PROBLEM TO WORK ON: Scan the data below for lines containing the string "работы" and give only how many there are.

Saved entries:
################

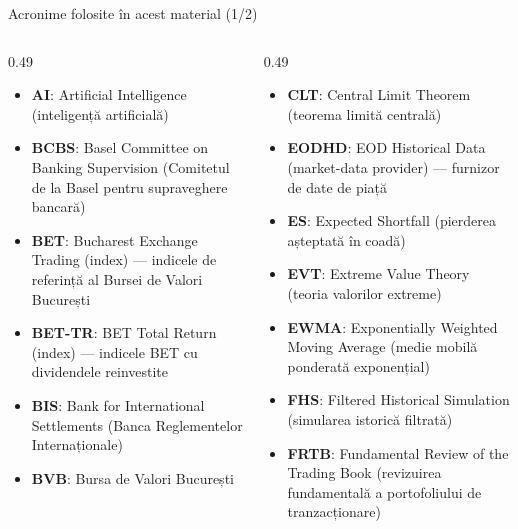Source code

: {
\begin{frame}[noframenumbering]
    \titlepage
\end{frame}
}
\begin{frame}{Acronime folosite în acest material (1/2)}
\begin{columns}[T]
\begin{column}{0.49\textwidth}
\begin{itemize}\setlength{\itemsep}{0pt}
    \item \textbf{AI}: Artificial Intelligence (inteligență artificială)
    \item \textbf{BCBS}: Basel Committee on Banking Supervision (Comitetul de la Basel pentru supraveghere bancară)
    \item \textbf{BET}: Bucharest Exchange Trading (index) — indicele de referință al Bursei de Valori București
    \item \textbf{BET-TR}: BET Total Return (index) — indicele BET cu dividendele reinvestite
    \item \textbf{BIS}: Bank for International Settlements (Banca Reglementelor Internaționale)
    \item \textbf{BVB}: Bursa de Valori București
\end{itemize}
\end{column}
\begin{column}{0.49\textwidth}
\begin{itemize}\setlength{\itemsep}{0pt}
    \item \textbf{CLT}: Central Limit Theorem (teorema limită centrală)
    \item \textbf{EODHD}: EOD Historical Data (market-data provider) — furnizor de date de piață
    \item \textbf{ES}: Expected Shortfall (pierderea așteptată în coadă)
    \item \textbf{EVT}: Extreme Value Theory (teoria valorilor extreme)
    \item \textbf{EWMA}: Exponentially Weighted Moving Average (medie mobilă ponderată exponențial)
    \item \textbf{FHS}: Filtered Historical Simulation (simularea istorică filtrată)
    \item \textbf{FRTB}: Fundamental Review of the Trading Book (revizuirea fundamentală a portofoliului de tranzacționare)
\end{itemize}
\end{column}
\end{columns}
\end{frame}
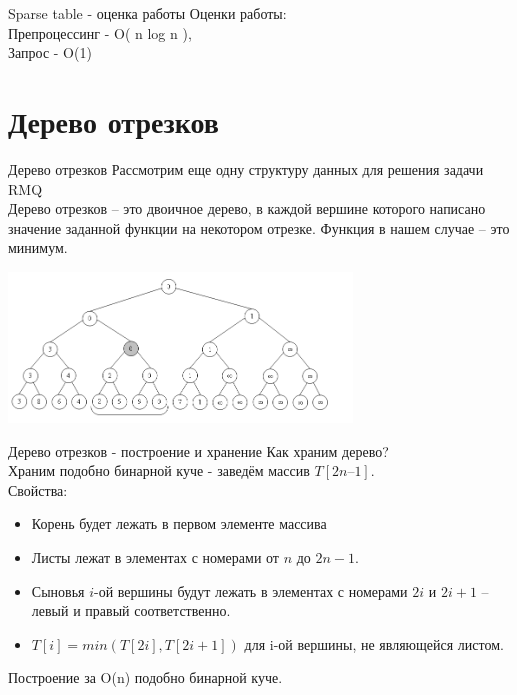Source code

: \documentclass[10pt]{beamer}
\begin{document}
\begin{frame}[fragile]{Sparse table - оценка работы}
Оценки работы: \\
Препроцессинг - O( n log n ), \\
Запрос - O(1)
\end{frame}

\section{Дерево отрезков}

\begin{frame}[fragile]{Дерево отрезков}
Рассмотрим еще одну структуру данных для решения задачи RMQ\\
Дерево отрезков -- это двоичное дерево, в каждой вершине которого написано значение заданной функции на некотором отрезке. Функция в нашем случае – это минимум. 
\begin{center}
    \includegraphics[height=4cm]{Term_2/Source/images/9-segment-tree-0.png}
\end{center}
\end{frame}

\begin{frame}[fragile]{Дерево отрезков - построение и хранение}
Как храним дерево?\\
Храним подобно бинарной куче - заведём массив $T[2n – 1]$. \\
Свойства:
\begin{itemize}
    \item Корень будет лежать в первом элементе массива
    \item Листы лежат в элементах с номерами от $n$ до $2n-1$. 
    \item Сыновья $i$-ой вершины будут лежать в элементах с номерами $2i$ и $2i + 1$ – левый и правый соответственно.
    \item $T[i] = min(T[2i], T[2i + 1])$ для i-ой вершины, не являющейся листом. 
\end{itemize}
Построение за O(n) подобно бинарной куче.
\end{frame}
\end{document}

################

REPLY TO THE EXERCISE: 2